By Ummi Kabir
Oil palm used to be the mainstay of the economy of the then Eastern Region which has now been split into nine states. The giant strides attained by the old Eastern Region government under Dr Nnamdi Azikiwe and Dr Michael Okpara were mostly financed from that resource. It is on record that palm oil played a significant role in drawing the attention of the international community to Eastern Region as one of the fastest growing economies in the world pre-civil war.

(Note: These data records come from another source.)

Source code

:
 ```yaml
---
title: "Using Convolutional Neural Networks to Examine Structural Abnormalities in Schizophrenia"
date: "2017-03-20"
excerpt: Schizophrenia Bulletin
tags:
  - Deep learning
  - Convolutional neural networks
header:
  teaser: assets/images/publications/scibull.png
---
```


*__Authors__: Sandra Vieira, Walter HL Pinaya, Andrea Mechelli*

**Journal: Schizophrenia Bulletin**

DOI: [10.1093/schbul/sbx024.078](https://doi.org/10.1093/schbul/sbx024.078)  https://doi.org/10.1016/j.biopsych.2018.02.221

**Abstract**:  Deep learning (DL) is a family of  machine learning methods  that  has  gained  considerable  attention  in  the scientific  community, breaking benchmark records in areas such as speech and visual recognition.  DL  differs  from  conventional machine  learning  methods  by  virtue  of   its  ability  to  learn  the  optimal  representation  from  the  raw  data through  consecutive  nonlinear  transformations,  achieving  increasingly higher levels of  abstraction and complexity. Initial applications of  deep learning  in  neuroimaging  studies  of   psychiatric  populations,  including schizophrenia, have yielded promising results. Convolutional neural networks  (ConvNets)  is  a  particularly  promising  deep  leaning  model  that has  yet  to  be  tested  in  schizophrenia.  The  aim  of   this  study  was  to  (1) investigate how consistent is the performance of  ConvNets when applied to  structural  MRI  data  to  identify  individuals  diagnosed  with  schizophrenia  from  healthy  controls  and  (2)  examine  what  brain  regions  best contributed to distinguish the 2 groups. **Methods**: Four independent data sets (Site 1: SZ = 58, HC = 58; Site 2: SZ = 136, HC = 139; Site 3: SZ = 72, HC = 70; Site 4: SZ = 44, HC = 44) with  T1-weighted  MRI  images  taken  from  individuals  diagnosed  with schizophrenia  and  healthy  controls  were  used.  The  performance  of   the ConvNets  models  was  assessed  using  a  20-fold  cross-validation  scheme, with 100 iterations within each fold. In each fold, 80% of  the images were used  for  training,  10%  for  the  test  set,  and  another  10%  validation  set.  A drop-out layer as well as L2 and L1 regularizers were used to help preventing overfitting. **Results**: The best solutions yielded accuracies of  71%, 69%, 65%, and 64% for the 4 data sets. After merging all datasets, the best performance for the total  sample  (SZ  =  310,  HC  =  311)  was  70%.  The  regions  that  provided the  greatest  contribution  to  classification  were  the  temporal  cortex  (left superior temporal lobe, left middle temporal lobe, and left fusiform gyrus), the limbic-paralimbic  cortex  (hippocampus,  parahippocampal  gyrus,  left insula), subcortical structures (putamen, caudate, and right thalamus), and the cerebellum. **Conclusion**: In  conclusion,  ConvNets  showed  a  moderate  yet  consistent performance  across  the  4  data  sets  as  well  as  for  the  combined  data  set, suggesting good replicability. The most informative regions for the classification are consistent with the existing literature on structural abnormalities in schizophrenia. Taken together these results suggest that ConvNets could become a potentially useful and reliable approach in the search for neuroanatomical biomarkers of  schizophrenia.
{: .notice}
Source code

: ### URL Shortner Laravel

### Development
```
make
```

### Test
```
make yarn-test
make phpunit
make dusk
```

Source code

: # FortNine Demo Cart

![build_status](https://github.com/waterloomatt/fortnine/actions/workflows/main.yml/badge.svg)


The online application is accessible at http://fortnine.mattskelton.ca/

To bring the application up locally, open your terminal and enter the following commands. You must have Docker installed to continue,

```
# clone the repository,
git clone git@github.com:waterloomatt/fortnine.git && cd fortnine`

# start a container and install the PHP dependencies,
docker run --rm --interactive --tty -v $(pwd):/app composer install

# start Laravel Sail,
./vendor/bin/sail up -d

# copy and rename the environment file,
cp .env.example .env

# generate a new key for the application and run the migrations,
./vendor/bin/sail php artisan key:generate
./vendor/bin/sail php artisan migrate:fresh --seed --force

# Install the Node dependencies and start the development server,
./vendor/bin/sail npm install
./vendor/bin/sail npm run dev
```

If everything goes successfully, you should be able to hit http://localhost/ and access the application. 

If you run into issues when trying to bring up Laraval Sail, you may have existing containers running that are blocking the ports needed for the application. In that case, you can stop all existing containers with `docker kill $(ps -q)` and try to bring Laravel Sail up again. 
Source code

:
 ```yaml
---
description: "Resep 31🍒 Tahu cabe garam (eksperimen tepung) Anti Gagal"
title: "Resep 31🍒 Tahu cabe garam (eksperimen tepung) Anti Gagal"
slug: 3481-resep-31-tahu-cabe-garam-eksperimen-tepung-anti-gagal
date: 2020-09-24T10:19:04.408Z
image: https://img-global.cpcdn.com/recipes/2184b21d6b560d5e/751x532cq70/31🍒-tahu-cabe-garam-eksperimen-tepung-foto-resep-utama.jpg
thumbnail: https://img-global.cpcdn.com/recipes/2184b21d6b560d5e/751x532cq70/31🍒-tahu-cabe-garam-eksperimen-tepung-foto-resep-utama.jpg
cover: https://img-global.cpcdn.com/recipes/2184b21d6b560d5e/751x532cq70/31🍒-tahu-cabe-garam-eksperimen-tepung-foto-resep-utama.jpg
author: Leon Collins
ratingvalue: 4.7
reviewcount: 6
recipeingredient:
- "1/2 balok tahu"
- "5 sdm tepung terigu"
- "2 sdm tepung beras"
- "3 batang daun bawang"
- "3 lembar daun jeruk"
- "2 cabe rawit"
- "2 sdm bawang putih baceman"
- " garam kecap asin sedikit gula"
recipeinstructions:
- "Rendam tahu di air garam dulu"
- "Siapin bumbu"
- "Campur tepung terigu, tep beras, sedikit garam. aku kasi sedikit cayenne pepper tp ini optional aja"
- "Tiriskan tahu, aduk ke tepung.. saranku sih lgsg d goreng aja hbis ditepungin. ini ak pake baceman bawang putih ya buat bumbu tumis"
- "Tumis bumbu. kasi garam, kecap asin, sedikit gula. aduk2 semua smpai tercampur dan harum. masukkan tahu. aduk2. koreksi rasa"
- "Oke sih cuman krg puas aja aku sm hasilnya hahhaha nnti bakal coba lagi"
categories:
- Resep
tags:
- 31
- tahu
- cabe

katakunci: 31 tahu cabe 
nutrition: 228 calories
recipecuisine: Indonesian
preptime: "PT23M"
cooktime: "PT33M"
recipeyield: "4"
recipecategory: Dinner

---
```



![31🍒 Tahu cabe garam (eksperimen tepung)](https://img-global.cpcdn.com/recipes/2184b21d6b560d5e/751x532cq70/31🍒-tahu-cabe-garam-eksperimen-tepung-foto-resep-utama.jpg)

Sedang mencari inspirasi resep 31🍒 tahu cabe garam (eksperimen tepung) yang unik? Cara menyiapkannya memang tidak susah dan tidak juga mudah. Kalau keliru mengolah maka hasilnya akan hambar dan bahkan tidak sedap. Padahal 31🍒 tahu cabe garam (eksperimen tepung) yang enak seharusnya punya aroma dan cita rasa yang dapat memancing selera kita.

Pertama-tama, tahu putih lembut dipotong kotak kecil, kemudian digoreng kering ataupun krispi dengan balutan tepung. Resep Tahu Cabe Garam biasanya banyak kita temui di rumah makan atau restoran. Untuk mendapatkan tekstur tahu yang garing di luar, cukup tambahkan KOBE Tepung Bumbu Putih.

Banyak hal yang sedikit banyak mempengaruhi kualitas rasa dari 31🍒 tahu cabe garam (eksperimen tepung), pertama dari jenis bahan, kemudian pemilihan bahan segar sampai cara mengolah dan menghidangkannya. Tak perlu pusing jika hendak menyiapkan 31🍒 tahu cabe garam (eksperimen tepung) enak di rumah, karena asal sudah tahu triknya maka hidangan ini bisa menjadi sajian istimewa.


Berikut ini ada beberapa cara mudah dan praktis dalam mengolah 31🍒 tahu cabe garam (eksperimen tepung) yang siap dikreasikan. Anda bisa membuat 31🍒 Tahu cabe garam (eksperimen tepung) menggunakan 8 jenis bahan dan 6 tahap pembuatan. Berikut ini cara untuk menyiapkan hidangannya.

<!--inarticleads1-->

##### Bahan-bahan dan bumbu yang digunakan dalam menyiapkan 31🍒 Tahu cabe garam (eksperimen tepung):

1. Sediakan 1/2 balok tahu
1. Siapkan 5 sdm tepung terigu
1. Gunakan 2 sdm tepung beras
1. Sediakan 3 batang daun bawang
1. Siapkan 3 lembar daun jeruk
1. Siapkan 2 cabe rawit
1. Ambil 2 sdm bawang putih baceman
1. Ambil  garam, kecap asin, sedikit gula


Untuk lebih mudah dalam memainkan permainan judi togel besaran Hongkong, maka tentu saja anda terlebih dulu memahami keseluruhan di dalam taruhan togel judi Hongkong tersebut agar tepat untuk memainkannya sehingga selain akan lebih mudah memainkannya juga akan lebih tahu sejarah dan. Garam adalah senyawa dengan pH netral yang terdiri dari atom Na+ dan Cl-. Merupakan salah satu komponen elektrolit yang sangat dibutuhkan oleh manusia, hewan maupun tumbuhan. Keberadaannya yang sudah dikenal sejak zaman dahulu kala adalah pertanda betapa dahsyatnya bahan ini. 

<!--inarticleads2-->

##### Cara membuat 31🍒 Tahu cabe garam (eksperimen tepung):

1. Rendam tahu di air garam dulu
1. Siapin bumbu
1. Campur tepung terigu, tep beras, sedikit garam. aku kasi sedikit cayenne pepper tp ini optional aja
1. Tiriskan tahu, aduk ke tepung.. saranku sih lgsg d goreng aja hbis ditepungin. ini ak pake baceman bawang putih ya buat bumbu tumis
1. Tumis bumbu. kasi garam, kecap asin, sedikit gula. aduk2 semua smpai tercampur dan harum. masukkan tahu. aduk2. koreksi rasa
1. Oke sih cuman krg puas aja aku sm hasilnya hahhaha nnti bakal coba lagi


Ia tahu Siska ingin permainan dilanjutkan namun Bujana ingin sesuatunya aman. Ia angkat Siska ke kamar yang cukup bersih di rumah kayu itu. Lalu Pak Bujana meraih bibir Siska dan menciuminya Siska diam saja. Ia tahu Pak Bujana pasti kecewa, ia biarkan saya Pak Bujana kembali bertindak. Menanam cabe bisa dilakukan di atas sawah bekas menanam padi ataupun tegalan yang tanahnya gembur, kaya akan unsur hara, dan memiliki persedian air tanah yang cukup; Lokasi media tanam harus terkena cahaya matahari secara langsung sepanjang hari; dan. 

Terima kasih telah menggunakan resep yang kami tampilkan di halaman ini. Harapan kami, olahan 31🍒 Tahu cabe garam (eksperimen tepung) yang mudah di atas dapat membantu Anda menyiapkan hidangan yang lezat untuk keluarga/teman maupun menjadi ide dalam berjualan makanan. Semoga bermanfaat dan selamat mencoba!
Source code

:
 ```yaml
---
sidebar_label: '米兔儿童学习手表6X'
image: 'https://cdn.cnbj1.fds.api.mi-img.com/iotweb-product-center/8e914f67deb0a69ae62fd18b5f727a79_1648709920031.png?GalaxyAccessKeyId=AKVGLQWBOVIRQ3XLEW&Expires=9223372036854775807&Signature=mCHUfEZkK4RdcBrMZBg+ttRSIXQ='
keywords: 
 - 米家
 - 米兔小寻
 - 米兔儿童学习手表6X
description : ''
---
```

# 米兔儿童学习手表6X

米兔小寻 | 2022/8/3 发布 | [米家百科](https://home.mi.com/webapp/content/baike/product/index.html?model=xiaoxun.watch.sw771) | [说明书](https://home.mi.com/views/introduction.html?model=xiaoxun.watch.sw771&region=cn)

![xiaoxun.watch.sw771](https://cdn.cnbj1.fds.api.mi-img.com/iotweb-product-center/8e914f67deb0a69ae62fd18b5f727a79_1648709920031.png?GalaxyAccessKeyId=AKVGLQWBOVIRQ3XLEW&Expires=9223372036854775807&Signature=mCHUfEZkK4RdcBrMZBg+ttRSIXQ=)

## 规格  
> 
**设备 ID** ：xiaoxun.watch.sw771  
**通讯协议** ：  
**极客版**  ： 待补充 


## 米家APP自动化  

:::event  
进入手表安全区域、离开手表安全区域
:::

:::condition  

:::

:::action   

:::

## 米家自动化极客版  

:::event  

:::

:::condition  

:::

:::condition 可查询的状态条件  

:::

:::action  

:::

Over the years, two issues impacted negatively on the cultivation of the crop resulting in not-too-enthusiastic indulgence in it as a revenue venture. It became more or less a crop cultivated for self-sustenance. The civil war destroyed most of the plantations. What was left lost its attraction with the discovery of hydrocarbon in commercial quantity in the zone that used to be the home base of the perennial crop. Ever since, its relevance in the economic activity of the country has been greatly down played to the extent that a country that used to be a net exporter of this produce is now a net importer even for domestic use.
The civil war apart, oil palm cultivation suffered the same fate like most other agricultural practices.
The same neglect that almost destroyed the rice, cotton, maize and other crops also affected oil palm. Nobody was interested in going to farm when there is easy money from petroleum.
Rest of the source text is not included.